▶ [Records from a data source]:
==============================
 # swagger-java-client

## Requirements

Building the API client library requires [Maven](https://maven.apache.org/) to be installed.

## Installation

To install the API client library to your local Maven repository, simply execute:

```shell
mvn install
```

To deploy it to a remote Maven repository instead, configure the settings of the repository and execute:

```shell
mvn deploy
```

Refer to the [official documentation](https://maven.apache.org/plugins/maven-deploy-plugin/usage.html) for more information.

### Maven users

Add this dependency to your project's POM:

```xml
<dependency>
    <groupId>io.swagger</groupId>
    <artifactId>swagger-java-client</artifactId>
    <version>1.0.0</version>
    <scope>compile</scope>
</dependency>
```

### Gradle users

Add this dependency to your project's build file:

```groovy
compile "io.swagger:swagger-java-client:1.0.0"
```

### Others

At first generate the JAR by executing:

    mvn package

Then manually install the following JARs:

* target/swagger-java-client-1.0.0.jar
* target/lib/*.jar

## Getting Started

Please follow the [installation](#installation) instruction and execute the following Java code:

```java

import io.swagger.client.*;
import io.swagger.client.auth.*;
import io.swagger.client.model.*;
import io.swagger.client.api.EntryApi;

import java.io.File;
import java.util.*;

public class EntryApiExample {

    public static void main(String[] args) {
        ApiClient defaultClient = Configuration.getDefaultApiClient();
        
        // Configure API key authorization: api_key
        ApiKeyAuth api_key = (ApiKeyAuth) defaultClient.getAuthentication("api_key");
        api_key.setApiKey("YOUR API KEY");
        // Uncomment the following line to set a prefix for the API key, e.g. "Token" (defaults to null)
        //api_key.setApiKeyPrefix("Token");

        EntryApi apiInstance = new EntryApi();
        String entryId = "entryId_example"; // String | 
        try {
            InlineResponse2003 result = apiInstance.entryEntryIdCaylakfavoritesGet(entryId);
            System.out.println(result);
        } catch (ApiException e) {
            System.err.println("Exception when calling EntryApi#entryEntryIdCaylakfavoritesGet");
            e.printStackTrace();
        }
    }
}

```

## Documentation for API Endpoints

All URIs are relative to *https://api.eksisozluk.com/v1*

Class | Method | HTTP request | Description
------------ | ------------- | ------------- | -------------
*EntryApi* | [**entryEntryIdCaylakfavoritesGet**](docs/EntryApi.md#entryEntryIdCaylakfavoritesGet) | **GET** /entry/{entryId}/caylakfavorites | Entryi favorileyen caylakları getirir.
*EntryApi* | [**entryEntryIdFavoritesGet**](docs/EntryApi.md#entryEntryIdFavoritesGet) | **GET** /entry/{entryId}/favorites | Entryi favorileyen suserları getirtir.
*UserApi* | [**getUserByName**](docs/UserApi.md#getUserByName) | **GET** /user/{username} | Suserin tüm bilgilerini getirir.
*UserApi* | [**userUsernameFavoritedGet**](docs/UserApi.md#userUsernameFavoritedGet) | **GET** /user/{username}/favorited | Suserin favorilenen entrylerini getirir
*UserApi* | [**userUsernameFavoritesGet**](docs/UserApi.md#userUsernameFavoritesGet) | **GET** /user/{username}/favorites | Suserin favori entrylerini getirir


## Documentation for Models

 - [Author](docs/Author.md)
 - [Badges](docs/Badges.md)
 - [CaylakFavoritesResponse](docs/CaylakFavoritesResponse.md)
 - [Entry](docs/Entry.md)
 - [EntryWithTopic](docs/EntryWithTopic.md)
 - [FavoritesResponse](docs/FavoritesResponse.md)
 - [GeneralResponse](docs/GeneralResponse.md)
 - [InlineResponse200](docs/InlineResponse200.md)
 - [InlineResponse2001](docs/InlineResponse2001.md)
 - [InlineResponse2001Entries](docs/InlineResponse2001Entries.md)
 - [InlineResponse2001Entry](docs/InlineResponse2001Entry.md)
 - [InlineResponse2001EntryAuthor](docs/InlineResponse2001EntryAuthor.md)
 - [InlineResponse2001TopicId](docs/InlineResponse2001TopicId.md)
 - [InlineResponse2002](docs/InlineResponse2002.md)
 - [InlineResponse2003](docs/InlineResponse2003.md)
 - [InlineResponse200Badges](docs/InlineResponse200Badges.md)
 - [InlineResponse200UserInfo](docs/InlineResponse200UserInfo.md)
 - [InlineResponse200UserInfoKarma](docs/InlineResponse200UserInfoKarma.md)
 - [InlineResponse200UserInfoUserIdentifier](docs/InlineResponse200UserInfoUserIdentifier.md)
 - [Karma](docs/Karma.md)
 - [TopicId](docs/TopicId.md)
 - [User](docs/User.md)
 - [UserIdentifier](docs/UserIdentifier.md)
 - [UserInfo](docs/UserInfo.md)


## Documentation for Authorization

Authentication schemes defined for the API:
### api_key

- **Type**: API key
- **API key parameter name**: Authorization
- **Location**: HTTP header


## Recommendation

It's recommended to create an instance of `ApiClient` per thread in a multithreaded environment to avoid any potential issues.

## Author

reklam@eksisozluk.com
==============================
▶ [TASK OBJECTIVE]: When a line in the data above contains the string "public", copy that line.

▶ [RESULT OF THIS TASK]:
public class EntryApiExample {
    public static void main(String[] args) {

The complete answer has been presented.